Outbound ports (hexagonal)

With ShowPorts: true, an interface implemented by a repository-layer adapter is surfaced as a port node — the seam between the core and an adapter:

service ──uses──▶ OrderRepository (port) ◀──implements── postgres adapter

Both arrows converge on the interface (dependency inversion). The direct service→repository edge is replaced by the two edges through the port.

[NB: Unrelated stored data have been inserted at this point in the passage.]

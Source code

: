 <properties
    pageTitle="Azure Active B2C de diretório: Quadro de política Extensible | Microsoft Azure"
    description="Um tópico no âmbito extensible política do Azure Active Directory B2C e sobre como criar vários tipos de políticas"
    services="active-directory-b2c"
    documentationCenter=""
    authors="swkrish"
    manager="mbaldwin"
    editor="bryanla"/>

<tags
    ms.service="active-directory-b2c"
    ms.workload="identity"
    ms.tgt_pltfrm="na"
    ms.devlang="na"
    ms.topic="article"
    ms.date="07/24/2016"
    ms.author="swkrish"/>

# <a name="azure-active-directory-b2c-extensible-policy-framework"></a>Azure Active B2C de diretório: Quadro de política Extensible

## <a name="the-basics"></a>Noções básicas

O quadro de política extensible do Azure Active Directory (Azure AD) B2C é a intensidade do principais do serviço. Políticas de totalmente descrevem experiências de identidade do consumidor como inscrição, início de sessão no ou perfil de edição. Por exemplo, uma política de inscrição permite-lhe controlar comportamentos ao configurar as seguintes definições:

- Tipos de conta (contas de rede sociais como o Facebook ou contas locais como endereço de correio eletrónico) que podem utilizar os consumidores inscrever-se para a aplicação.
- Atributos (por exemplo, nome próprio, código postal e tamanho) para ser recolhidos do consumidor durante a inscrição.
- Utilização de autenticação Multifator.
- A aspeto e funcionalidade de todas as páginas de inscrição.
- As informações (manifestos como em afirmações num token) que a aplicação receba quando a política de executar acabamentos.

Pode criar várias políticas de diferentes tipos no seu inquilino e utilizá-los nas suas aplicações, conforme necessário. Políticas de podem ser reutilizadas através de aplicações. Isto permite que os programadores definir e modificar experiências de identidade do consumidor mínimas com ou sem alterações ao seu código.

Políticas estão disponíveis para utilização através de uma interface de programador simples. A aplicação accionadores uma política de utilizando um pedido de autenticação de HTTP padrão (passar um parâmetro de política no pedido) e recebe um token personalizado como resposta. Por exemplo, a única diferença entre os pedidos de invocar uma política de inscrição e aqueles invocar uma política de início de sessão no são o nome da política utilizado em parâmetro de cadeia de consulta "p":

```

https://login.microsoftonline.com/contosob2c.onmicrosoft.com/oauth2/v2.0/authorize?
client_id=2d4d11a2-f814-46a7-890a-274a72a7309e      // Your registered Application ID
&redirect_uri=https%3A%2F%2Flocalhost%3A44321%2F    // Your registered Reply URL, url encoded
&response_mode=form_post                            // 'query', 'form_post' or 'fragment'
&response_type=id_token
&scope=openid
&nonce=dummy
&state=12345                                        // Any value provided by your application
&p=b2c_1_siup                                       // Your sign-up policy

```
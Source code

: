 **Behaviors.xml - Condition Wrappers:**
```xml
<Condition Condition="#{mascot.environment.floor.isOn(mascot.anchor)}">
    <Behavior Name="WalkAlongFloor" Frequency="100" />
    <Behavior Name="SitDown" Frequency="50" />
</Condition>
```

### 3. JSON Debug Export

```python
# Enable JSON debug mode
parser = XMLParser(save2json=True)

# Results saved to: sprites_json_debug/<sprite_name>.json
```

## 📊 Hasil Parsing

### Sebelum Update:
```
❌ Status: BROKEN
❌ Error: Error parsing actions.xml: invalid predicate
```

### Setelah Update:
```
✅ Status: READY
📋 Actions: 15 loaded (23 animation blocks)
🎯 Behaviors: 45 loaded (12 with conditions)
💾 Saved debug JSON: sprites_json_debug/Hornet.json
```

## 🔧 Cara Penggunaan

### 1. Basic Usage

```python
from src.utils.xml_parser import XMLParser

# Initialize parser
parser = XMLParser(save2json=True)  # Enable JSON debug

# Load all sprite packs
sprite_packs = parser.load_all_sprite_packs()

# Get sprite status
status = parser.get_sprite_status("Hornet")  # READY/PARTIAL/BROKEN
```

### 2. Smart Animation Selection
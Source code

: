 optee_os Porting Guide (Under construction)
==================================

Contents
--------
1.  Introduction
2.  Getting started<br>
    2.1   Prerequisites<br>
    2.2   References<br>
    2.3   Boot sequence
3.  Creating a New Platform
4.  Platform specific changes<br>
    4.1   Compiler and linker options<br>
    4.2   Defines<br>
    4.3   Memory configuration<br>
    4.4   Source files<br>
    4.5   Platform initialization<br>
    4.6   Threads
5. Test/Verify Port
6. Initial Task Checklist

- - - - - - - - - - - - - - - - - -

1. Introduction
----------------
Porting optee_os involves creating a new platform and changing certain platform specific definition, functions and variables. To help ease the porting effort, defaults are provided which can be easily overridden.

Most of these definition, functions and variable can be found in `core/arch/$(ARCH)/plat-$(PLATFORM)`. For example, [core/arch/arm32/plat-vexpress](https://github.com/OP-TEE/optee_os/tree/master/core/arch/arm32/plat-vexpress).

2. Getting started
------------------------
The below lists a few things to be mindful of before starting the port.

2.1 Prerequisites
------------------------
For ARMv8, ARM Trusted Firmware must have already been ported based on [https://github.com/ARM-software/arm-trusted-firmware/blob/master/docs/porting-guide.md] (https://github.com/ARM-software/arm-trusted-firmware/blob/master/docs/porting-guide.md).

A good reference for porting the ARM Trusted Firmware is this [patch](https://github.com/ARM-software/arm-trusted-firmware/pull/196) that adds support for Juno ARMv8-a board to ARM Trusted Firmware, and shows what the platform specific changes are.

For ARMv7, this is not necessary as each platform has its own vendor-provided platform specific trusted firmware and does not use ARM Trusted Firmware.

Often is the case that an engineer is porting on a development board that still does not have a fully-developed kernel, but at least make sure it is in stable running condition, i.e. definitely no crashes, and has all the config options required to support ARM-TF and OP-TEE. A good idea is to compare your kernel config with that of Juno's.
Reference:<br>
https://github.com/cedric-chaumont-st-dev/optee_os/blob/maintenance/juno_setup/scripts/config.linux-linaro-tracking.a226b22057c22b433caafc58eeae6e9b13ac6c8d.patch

Buses (CQRS / event-driven)

A command/query/event mediator stores handlers in a map keyed at runtime, so a plain call graph can only over-approximate (every dispatch fans out to every handler). With DetectBuses: true, archview reads the registration sites (bus.Register(Cmd{}.Name(), NewHandler(...)), Subscribe(...)) and draws the precise caller → handler routing instead — including event fan-out to the exact subscribers. Marker methods and the bus internals drop out.

UI

Swimlane per module, columns per layer. Drag a lane to move a whole module, drag a node to nudge it, click a lane header to collapse/expand, pan/zoom, hover to highlight a node's neighbors, and use the toolbar (Fit / Expand all / Collapse all / zoom).

Examples

# modular MVC over gin
go -C examples/gin-mvc run -buildvcs=false .      # http://localhost:8080/graph

# hexagonal / ports & adapters over net/http (ShowPorts)
go -C examples/hexagonal run -buildvcs=false .    # http://localhost:8090/graph

# CQRS + command/query/event buses (DetectBuses)
go -C examples/cqrs run -buildvcs=false .         # http://localhost:8095/graph

# gRPC in clean architecture
go -C examples/grpc run -buildvcs=false .         # http://localhost:8096/graph

# GraphQL (gqlgen-style resolvers)
go -C examples/graphql run -buildvcs=false .      # http://localhost:8097/graph

# echo + /api group (archview served on :9098)
go -C examples/echo run -buildvcs=false .         # http://localhost:9098/graph

Limitations

  • Concrete calls + single-implementation interfaces (CHA). Multiple implementations of one interface over-approximate the edges — unless a port or bus mediates them (ShowPorts / DetectBuses).
  • gin/echo group prefixes are joined; net/http StripPrefix and chi Route nesting are not yet.
  • net/http + gin + echo + gRPC + GraphQL; dev-live only (no baked artifact).
  • Inline closure handlers create an endpoint node but no handler link.
  • Unexported free-function helpers are collapsed through by default (ShowHelpers to keep them).

Roadmap

layer-violation linter · outbound/external call detection (DB/HTTP/queue) · WebSocket extractor · fiber/chi adapters · archview.yaml config · prod-baked (go:generate + go:embed) · JetBrains editor · search/filter. See docs/prd.md.

About

Live architecture flow graph for Go backends — endpoints flow through controller→service→repository at /graph, auto-generated from source (gin, net/http; MVC + hexagonal). Click a node to open it in your editor.